How many lines below hold "reverse"? Answer with only the number.

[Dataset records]

------------------------------------------------

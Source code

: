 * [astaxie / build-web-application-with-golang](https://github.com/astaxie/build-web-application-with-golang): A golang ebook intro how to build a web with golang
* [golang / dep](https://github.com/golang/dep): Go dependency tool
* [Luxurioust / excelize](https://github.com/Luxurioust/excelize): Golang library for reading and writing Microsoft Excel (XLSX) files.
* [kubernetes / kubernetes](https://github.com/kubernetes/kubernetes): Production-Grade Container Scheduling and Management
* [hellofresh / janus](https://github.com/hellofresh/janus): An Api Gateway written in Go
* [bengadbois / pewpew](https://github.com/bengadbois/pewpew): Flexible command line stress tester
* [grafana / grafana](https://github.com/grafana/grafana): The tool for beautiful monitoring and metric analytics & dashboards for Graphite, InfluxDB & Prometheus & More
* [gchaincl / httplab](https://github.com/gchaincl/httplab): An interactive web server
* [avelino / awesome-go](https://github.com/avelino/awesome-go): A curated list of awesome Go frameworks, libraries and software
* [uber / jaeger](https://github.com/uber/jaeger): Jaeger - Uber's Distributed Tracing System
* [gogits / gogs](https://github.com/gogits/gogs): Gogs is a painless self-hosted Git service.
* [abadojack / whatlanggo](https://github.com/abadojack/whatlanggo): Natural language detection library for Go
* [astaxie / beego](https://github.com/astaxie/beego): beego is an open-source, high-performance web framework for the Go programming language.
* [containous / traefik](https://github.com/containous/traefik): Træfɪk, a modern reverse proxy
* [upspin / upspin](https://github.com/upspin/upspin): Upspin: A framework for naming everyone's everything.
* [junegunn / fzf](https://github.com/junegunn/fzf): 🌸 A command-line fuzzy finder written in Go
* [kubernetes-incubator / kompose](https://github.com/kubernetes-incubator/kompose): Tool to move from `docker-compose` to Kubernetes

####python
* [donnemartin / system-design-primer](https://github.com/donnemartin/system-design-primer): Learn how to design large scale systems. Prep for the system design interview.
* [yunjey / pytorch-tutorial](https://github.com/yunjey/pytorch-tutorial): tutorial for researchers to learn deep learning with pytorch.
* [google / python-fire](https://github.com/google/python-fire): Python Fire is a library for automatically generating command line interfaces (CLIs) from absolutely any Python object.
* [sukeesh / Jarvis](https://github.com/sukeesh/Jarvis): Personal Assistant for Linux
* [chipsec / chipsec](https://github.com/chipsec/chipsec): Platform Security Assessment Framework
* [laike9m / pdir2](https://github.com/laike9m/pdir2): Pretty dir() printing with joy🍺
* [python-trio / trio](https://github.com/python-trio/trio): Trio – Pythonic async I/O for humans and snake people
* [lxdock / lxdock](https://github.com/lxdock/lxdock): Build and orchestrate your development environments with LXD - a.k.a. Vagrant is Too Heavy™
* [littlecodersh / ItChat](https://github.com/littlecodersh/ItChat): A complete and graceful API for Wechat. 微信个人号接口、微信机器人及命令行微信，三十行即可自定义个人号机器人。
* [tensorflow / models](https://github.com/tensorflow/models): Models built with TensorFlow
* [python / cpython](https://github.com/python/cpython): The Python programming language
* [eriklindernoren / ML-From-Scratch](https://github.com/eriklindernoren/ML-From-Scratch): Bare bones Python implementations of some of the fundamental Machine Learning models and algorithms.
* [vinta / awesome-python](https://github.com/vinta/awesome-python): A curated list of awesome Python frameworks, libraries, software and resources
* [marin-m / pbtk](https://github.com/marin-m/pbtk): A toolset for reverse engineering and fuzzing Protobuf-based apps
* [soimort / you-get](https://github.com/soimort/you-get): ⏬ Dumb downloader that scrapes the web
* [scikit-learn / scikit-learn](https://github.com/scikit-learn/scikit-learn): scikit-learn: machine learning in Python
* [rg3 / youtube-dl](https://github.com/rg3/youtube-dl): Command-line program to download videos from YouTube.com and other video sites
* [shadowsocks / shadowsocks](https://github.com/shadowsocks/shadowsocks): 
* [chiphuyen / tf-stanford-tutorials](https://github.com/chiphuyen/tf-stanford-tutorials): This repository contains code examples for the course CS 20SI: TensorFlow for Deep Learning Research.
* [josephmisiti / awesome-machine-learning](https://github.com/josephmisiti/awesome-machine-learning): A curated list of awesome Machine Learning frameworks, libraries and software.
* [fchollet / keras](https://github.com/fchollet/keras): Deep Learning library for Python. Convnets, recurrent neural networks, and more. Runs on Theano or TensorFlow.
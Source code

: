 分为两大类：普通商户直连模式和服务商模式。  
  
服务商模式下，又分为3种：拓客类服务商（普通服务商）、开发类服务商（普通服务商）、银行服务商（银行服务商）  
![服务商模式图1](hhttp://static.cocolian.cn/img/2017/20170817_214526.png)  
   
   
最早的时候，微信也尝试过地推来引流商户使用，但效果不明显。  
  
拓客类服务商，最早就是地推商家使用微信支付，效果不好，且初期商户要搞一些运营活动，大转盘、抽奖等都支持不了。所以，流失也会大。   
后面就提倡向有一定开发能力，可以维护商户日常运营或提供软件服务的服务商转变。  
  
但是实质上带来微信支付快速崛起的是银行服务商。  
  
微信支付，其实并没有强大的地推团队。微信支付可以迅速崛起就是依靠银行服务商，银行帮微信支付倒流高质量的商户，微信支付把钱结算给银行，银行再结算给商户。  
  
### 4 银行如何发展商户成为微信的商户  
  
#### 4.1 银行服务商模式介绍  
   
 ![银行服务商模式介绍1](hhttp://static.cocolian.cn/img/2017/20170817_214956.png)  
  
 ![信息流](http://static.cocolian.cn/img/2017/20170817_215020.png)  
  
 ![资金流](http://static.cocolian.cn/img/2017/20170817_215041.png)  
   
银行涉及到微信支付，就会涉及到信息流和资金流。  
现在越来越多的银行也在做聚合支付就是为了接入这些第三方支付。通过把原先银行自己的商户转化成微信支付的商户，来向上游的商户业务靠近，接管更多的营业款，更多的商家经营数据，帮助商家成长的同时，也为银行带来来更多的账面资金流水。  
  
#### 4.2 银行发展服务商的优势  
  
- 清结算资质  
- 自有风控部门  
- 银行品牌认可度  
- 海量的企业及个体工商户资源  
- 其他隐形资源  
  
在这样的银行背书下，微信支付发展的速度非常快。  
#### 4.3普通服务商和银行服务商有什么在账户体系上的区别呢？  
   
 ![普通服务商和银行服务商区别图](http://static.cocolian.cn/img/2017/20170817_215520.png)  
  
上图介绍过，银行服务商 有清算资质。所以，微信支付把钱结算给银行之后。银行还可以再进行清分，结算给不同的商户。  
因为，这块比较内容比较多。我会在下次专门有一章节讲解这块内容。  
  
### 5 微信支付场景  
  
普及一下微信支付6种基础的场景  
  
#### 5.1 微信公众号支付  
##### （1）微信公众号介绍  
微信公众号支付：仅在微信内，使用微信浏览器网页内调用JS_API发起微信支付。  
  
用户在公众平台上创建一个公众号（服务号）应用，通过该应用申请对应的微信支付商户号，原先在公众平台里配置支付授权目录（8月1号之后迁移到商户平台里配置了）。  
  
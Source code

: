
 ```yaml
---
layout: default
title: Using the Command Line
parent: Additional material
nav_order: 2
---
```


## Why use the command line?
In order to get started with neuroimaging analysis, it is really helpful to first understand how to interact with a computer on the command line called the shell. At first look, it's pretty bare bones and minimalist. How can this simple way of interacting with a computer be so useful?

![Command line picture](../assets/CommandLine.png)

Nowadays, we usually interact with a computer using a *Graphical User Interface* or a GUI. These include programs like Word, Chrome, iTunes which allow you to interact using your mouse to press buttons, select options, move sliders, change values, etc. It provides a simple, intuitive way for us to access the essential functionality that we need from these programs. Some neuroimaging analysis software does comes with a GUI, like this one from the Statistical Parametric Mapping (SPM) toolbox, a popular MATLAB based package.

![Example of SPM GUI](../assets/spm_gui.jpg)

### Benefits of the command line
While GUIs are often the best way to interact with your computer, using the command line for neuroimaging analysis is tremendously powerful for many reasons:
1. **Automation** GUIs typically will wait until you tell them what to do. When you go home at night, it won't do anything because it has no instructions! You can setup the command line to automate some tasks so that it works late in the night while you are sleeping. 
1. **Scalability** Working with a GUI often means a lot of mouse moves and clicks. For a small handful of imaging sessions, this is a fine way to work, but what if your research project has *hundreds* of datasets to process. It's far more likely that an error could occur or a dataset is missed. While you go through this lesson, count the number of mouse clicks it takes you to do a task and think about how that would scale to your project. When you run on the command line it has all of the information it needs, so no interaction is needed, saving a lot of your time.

------------------------------------------------

Solution to the problem>
2